Virtualisation: Simplified disaster recovery planning
You can use the virtual resources in your data centre for more than just virtual machine recovery. Virtual machines are flexible. They can run many different types of workloads, so you can create a virtual recovery platform that offers protection for all your workloads—physical, virtual, Windows and Linux.
Virtual recovery plans can simplify, and in some cases eliminate, many of the platform-specific headaches of recovering from a disaster.
The process for recovering a physical server typically involves a number of steps, from acquiring an equivalent or compatible physical server; through installing the operating system, applications, patches and updates; to uploading the backup data.
When you use virtual recovery, all those steps become a thing of the past. To recover a physical server you simply need to power on its virtual equivalent—an elegant approach that can save a great deal of time for users and the IT department.
Cloud computing: Disaster recovery resources on demand
However efficient your disaster recovery planning is, there are still a number of unknowns. You don’t know when you’ll need those extra resources, how many you’ll need, or for how long.
Cloud computing has a number of characteristics that make it easier and cheaper to plan for the unknown aspects of disaster recovery: rapid elasticity; on-demand, self-service resource acquisition; and per-use billing. Taken together they offer a resource-consumption model that makes cloud computing a perfect solution for disaster recovery.
But how do you get there? Virtualisation is the main technology underlying the cloud delivery model. So the first step is to virtualise as many of the elements that make up your disaster recovery plan and infrastructure as possible.
Measuring the ROI of disaster recovery
Virtual machines are a cheaper way to run workloads, this is an accepted reality. Not only do you dramatically lower your server hardware costs, you also reduce the cost of power, cooling and maintenance.

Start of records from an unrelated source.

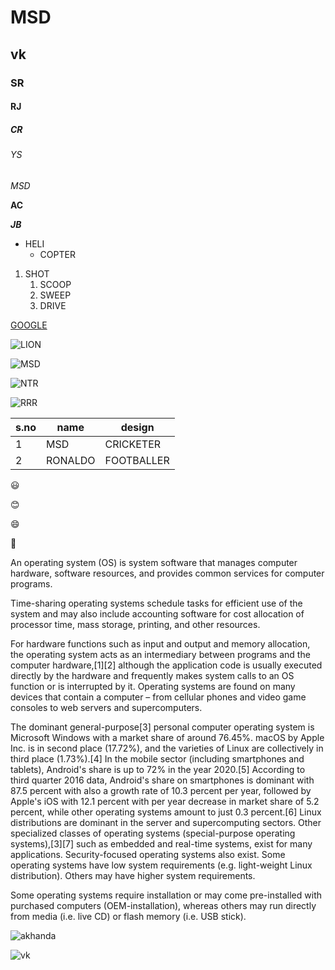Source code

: # MSD
## vk
### SR
#### RJ
##### CR
###### YS
*MSD*

**AC**

***JB***

* HELI
  * COPTER

1. SHOT
    1. SCOOP
    2. SWEEP
    3. DRIVE

[GOOGLE](https://www.google.co.in/)

![LION](https://i.pinimg.com/originals/6f/98/c6/6f98c6a5011c354a082ac561cd15ef50.jpg)

![MSD](https://wallpaperaccess.com/full/1281417.jpg)

![NTR](http://andhraportal.org/wp-content/uploads/2016/09/ntr.jpg)

![RRR](https://images.indianexpress.com/2021/01/rrr-release-date-1200.jpg)

s.no|name|design
----|----|------
1|MSD|CRICKETER
2|RONALDO|FOOTBALLER

:smiley:

:blush:

:smile:

🥰

An operating system (OS) is system software that manages computer hardware, software resources, and provides common services for computer programs.

Time-sharing operating systems schedule tasks for efficient use of the system and may also include accounting software for cost allocation of processor time, mass storage, printing, and other resources.

For hardware functions such as input and output and memory allocation, the operating system acts as an intermediary between programs and the computer hardware,[1][2] although the application code is usually executed directly by the hardware and frequently makes system calls to an OS function or is interrupted by it. Operating systems are found on many devices that contain a computer – from cellular phones and video game consoles to web servers and supercomputers.

The dominant general-purpose[3] personal computer operating system is Microsoft Windows with a market share of around 76.45%. macOS by Apple Inc. is in second place (17.72%), and the varieties of Linux are collectively in third place (1.73%).[4] In the mobile sector (including smartphones and tablets), Android's share is up to 72% in the year 2020.[5] According to third quarter 2016 data, Android's share on smartphones is dominant with 87.5 percent with also a growth rate of 10.3 percent per year, followed by Apple's iOS with 12.1 percent with per year decrease in market share of 5.2 percent, while other operating systems amount to just 0.3 percent.[6] Linux distributions are dominant in the server and supercomputing sectors. Other specialized classes of operating systems (special-purpose operating systems),[3][7] such as embedded and real-time systems, exist for many applications. Security-focused operating systems also exist. Some operating systems have low system requirements (e.g. light-weight Linux distribution). Others may have higher system requirements.

Some operating systems require installation or may come pre-installed with purchased computers (OEM-installation), whereas others may run directly from media (i.e. live CD) or flash memory (i.e. USB stick). 


![akhanda](https://i0.wp.com/www.newsbugz.com/wp-content/uploads/2021/04/akhanda.jpg?resize=1000%2C600&ssl=1)

![vk](https://images.moneycontrol.com/static-mcnews/2021/10/Virat-Kohli-illustration-770x433.jpg?impolicy=website&width=770&height=431)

As part of a disaster recovery plan, one virtual machine host can take the place of up to 20 or more traditional standby physical servers. You can eliminate the expensive duplicate infrastructure that data centres used to need, and the burden of keeping backup versions of each make, model and vendor version of all the servers you run.
Replacing all of that with a simple pool of virtual resources immediately reduces the cost of your disaster recovery plan. But infrastructure isn’t the only thing that costs money, time costs too. Virtualisation saves you time by reducing the overhead and labour associated with older backup and recovery-based protection approaches. With virtual machines, everything from day-to-day maintenance to recovery and testing, can be as simple as a few clicks of a mouse.
Planning and testing for greater confidence
When was the last time you tested your ability to restore a workload? How many did you test? And what fraction of your total workloads was that? If organising the testing is simply too challenging, the risk is that it never gets done.
But lack of adequate testing leads to lack of confidence. How can you be sure your plans will work? How can you publish and guarantee service levels without an accurate prediction of what a worst-case scenario will look like? Ambiguous service levels, such as ‘one or two days’, are no longer acceptable.
Virtualisation makes testing much more straightforward by eliminating the issues associated with a bare-metal restore. You don’t need to match hardware or go through multiple steps to get a test server up and running. You simply select the virtual machines you want to test, create copies of them, and power them on—with no disruption to your production processes.
The ability to run frequent disaster recovery tests lets you accurately measure the time you expect to take to recover workloads when needed. Instead of hoping that you can recover from an outage in a day or two, now you can guarantee an accurate recovery time objective (RTO).
This can even be a competitive advantage for your company. People want to know that you can help them get back to routine as quickly as possible after a disaster. Your customers’ confidence in your organisation will get a huge boost when you publish service levels that you’re confident about.